Your objective -> Would you retype each record exactly as given?
________________
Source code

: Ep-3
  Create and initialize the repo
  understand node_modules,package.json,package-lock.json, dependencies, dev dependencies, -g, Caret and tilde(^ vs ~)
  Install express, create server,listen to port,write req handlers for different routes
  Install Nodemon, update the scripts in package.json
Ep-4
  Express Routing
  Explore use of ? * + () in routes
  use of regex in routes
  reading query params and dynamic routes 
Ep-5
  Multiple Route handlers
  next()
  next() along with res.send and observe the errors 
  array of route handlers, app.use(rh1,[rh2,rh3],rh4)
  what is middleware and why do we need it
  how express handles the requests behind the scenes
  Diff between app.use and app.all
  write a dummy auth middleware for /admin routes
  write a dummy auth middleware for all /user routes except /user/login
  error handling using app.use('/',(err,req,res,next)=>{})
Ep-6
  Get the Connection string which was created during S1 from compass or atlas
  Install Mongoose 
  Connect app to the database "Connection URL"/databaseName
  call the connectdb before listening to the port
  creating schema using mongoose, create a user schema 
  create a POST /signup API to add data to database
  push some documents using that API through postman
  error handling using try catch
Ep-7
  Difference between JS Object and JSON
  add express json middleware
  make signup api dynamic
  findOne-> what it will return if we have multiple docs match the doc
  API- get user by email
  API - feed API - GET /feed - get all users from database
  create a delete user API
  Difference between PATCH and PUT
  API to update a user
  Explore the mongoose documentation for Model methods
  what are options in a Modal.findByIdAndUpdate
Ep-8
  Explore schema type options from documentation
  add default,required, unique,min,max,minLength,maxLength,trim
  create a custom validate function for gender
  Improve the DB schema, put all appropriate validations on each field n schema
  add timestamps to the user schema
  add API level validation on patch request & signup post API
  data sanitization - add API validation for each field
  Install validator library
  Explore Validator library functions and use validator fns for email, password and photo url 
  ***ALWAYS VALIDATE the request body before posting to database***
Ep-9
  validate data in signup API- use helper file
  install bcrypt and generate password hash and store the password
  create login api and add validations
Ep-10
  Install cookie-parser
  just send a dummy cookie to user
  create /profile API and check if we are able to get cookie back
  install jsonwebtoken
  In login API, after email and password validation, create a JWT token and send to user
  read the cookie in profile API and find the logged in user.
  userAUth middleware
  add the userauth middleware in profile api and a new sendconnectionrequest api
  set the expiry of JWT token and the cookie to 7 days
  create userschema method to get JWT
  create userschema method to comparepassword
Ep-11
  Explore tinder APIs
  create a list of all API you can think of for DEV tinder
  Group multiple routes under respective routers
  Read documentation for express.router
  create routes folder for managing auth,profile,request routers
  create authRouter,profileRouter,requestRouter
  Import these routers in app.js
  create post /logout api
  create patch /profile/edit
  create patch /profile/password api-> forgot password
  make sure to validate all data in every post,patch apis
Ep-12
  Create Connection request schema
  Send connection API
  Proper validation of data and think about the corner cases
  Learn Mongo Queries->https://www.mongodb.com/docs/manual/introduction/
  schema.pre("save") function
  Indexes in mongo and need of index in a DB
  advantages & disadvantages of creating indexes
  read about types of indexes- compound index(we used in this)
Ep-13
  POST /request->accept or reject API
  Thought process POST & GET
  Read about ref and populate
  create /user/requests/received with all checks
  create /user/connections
________________
Answer for the task ->
Source code

: Ep-3
  Create and initialize the repo
  understand node_modules,package.json,package-lock.json, dependencies, dev dependencies, -g, Caret and tilde(^ vs ~)
  Install express, create server,listen to port,write req handlers for different routes
  Install Nodemon, update the scripts in package.json
Ep-4
  Express Routing
  Explore use of ? * + () in routes
  use of regex in routes
  reading query params and dynamic routes 
Ep-5
  Multiple Route handlers
  next()
  next() along with res.send and observe the errors 
  array of route handlers, app.use(rh1,[rh2,rh3],rh4)
  what is middleware and why do we need it
  how express handles the requests behind the scenes
  Diff between app.use and app.all
  write a dummy auth middleware for /admin routes
  write a dummy auth middleware for all /user routes except /user/login
  error handling using app.use('/',(err,req,res,next)=>{})
Ep-6
  Get the Connection string which was created during S1 from compass or atlas
  Install Mongoose 
  Connect app to the database "Connection URL"/databaseName
  call the connectdb before listening to the port
  creating schema using mongoose, create a user schema 
  create a POST /signup API to add data to database
  push some documents using that API through postman
  error handling using try catch
Ep-7
  Difference between JS Object and JSON
  add express json middleware
  make signup api dynamic
  findOne-> what it will return if we have multiple docs match the doc
  API- get user by email
  API - feed API - GET /feed - get all users from database
  create a delete user API
  Difference between PATCH and PUT
  API to update a user
  Explore the mongoose documentation for Model methods
  what are options in a Modal.findByIdAndUpdate
Ep-8
  Explore schema type options from documentation
  add default,required, unique,min,max,minLength,maxLength,trim
  create a custom validate function for gender
  Improve the DB schema, put all appropriate validations on each field n schema
  add timestamps to the user schema
  add API level validation on patch request & signup post API
  data sanitization - add API validation for each field
  Install validator library
  Explore Validator library functions and use validator fns for email, password and photo url 
  ***ALWAYS VALIDATE the request body before posting to database***
Ep-9
  validate data in signup API- use helper file
  install bcrypt and generate password hash and store the password
  create login api and add validations
Ep-10
  Install cookie-parser
  just send a dummy cookie to user
  create /profile API and check if we are able to get cookie back
  install jsonwebtoken
  In login API, after email and password validation, create a JWT token and send to user
  read the cookie in profile API and find the logged in user.
  userAUth middleware
  add the userauth middleware in profile api and a new sendconnectionrequest api
  set the expiry of JWT token and the cookie to 7 days
  create userschema method to get JWT
  create userschema method to comparepassword
Ep-11
  Explore tinder APIs
  create a list of all API you can think of for DEV tinder
  Group multiple routes under respective routers
  Read documentation for express.router
  create routes folder for managing auth,profile,request routers
  create authRouter,profileRouter,requestRouter
  Import these routers in app.js
  create post /logout api
  create patch /profile/edit
  create patch /profile/password api-> forgot password
  make sure to validate all data in every post,patch apis
Ep-12
  Create Connection request schema
  Send connection API
  Proper validation of data and think about the corner cases
  Learn Mongo Queries->https://www.mongodb.com/docs/manual/introduction/
  schema.pre("save") function
  Indexes in mongo and need of index in a DB
  advantages & disadvantages of creating indexes
  read about types of indexes- compound index(we used in this)
Ep-13
  POST /request->accept or reject API
  Thought process POST & GET
  Read about ref and populate
  create /user/requests/received with all checks
  create /user/connections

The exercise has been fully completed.